(Saved entries)
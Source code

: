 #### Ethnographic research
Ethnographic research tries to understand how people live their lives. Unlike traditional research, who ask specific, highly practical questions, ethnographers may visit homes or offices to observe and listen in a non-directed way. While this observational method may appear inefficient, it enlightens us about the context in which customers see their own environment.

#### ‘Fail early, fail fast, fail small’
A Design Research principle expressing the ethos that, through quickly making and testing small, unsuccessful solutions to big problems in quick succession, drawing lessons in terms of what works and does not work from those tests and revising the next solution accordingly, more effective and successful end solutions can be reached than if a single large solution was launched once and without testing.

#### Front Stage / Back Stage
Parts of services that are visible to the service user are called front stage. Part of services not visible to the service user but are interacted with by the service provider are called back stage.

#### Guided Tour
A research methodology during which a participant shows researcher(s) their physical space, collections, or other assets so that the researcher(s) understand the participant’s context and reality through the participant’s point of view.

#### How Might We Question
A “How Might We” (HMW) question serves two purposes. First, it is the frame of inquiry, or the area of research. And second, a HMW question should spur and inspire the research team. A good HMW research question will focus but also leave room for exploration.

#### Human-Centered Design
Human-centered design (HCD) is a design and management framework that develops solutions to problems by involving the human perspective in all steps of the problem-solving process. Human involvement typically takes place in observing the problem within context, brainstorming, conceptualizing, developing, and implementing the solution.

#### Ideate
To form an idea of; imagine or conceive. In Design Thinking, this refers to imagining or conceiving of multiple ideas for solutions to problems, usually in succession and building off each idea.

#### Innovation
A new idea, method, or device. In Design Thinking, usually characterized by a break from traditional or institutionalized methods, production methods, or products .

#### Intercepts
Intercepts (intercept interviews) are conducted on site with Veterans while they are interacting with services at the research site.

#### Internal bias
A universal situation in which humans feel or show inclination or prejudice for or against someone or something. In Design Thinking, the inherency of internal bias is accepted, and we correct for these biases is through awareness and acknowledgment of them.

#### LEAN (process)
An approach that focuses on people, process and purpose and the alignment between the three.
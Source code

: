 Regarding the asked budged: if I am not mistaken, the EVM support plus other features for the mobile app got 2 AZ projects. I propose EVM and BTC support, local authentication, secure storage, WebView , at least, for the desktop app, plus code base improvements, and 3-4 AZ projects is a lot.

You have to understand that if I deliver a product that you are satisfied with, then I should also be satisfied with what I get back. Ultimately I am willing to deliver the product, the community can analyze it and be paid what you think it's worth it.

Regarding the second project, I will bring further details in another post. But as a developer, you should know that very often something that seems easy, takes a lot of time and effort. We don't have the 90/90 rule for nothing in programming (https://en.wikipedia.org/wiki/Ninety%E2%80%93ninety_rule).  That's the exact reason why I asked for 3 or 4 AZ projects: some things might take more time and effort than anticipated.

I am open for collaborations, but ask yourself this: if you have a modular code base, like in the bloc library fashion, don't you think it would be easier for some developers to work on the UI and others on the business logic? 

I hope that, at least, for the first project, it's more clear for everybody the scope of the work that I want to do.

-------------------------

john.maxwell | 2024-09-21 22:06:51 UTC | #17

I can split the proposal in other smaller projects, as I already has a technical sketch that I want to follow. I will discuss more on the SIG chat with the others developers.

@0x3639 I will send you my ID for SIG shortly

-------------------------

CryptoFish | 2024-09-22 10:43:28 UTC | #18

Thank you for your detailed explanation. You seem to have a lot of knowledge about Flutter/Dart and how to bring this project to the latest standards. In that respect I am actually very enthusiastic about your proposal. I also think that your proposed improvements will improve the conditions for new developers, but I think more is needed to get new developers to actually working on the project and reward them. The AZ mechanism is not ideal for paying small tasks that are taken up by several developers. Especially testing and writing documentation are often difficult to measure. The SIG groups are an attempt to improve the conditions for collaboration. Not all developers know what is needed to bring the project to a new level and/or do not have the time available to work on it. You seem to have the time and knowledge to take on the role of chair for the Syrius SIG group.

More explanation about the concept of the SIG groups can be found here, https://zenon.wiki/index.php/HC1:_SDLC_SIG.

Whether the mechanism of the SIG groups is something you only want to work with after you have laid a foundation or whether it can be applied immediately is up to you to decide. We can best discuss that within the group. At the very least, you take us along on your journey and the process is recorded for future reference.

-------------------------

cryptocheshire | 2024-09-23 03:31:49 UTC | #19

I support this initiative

» INSTRUCTIONS FOR THE TASK
In the records, locate each line holding the string "discuss" and copy it.

» EXERCISE ANSWER
I can split the proposal in other smaller projects, as I already has a technical sketch that I want to follow. I will discuss more on the SIG chat with the others developers.
Whether the mechanism of the SIG groups is something you only want to work with after you have laid a foundation or whether it can be applied immediately is up to you to decide. We can best discuss that within the group. At the very least, you take us along on your journey and the process is recorded for future reference.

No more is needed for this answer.